- **What to do**
Pull out of the data below the stretch of lines bounded by the one containing "certificate. Continuous bounded-duration" and the one containing "explicit eventual-arrival promise;", both bounds included, unchanged.

- **The records**
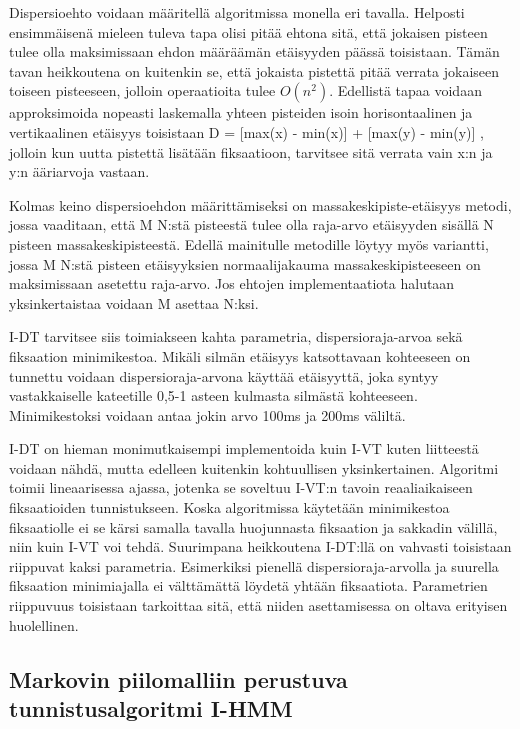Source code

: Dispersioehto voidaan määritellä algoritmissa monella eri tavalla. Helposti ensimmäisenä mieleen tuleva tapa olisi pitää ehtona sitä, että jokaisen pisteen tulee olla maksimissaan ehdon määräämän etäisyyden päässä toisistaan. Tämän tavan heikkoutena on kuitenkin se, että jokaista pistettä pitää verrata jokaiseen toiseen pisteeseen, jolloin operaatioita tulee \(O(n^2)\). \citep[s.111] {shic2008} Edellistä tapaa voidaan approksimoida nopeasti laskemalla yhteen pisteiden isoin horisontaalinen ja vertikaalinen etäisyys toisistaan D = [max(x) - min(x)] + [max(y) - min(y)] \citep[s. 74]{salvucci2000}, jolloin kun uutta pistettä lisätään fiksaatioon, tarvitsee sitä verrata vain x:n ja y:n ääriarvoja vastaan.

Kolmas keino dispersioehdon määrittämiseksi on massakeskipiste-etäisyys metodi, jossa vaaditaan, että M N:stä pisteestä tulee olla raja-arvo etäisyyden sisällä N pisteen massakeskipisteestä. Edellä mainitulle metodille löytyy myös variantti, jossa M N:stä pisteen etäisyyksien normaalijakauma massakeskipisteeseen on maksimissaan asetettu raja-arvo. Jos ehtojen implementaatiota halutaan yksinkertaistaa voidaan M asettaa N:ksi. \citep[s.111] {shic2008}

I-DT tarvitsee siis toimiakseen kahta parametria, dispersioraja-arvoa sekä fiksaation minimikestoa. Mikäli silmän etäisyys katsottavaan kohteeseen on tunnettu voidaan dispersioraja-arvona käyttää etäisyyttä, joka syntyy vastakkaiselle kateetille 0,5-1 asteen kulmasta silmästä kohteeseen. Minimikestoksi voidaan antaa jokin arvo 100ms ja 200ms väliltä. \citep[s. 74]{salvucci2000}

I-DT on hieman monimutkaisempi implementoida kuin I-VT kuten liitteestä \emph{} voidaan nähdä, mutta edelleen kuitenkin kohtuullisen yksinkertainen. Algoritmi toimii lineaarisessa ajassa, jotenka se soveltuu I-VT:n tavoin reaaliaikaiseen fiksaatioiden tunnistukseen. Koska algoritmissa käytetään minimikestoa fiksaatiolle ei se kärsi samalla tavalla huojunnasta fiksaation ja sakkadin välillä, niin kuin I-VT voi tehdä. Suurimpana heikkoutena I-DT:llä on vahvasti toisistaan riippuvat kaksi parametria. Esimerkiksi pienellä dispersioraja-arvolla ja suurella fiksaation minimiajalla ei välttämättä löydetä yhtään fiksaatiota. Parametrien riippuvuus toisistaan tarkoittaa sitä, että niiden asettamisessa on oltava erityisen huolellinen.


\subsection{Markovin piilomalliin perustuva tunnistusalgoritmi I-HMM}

* * *

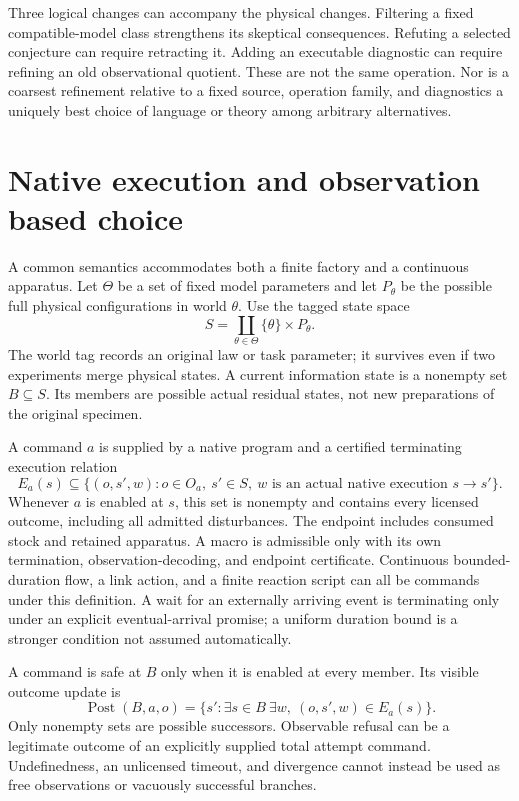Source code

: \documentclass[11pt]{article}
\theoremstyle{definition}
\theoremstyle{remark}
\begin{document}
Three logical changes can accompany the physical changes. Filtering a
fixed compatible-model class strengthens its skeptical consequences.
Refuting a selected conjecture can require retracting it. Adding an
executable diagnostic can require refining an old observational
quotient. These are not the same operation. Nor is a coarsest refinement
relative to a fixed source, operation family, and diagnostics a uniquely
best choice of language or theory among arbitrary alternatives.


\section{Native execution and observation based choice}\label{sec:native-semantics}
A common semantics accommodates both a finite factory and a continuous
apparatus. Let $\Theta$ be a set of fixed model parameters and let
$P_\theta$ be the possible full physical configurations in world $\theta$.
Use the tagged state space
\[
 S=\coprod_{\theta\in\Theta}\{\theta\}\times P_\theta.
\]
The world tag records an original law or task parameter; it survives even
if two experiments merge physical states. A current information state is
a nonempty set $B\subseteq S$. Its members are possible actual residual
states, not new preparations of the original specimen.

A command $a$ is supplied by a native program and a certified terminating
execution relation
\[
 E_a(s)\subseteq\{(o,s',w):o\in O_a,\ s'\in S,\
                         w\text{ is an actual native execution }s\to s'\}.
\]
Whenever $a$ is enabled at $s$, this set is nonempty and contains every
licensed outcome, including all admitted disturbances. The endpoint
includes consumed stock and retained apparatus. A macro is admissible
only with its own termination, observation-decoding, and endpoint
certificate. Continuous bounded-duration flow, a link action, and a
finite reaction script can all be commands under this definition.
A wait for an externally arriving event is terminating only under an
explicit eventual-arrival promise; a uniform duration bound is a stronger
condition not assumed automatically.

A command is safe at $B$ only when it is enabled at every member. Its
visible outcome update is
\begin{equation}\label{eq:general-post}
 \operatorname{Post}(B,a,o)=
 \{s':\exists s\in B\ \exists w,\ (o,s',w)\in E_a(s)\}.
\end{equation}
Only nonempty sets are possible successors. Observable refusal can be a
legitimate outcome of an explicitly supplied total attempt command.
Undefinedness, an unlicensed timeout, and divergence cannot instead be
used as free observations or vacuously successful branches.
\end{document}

---

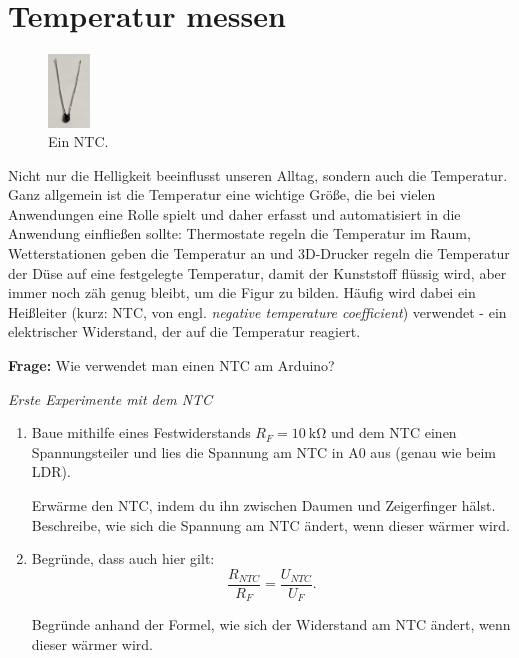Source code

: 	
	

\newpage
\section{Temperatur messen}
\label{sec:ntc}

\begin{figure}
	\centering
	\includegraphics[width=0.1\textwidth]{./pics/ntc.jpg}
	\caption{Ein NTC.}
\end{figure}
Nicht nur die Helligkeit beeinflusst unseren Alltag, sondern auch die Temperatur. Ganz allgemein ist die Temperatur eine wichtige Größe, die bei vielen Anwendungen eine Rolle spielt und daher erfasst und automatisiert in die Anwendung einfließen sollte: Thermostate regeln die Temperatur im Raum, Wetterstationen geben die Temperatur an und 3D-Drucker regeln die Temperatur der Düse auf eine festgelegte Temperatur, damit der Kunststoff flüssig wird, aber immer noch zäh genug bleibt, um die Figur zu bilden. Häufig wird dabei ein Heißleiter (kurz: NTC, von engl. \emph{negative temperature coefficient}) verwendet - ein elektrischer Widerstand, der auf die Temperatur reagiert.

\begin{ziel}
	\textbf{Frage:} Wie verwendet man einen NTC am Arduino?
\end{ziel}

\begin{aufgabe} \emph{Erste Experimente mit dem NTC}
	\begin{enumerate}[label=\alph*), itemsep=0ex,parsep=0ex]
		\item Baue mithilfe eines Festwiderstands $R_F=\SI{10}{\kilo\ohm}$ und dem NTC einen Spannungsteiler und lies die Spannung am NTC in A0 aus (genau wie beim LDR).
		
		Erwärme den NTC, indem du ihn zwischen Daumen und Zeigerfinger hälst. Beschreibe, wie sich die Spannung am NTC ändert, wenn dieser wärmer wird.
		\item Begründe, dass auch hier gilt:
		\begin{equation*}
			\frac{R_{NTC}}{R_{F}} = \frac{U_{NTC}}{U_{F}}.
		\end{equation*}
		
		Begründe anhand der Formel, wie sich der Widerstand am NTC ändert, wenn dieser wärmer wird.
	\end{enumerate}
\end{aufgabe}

- **Solution for this task**
certificate. Continuous bounded-duration flow, a link action, and a
finite reaction script can all be commands under this definition.
A wait for an externally arriving event is terminating only under an
explicit eventual-arrival promise; a uniform duration bound is a stronger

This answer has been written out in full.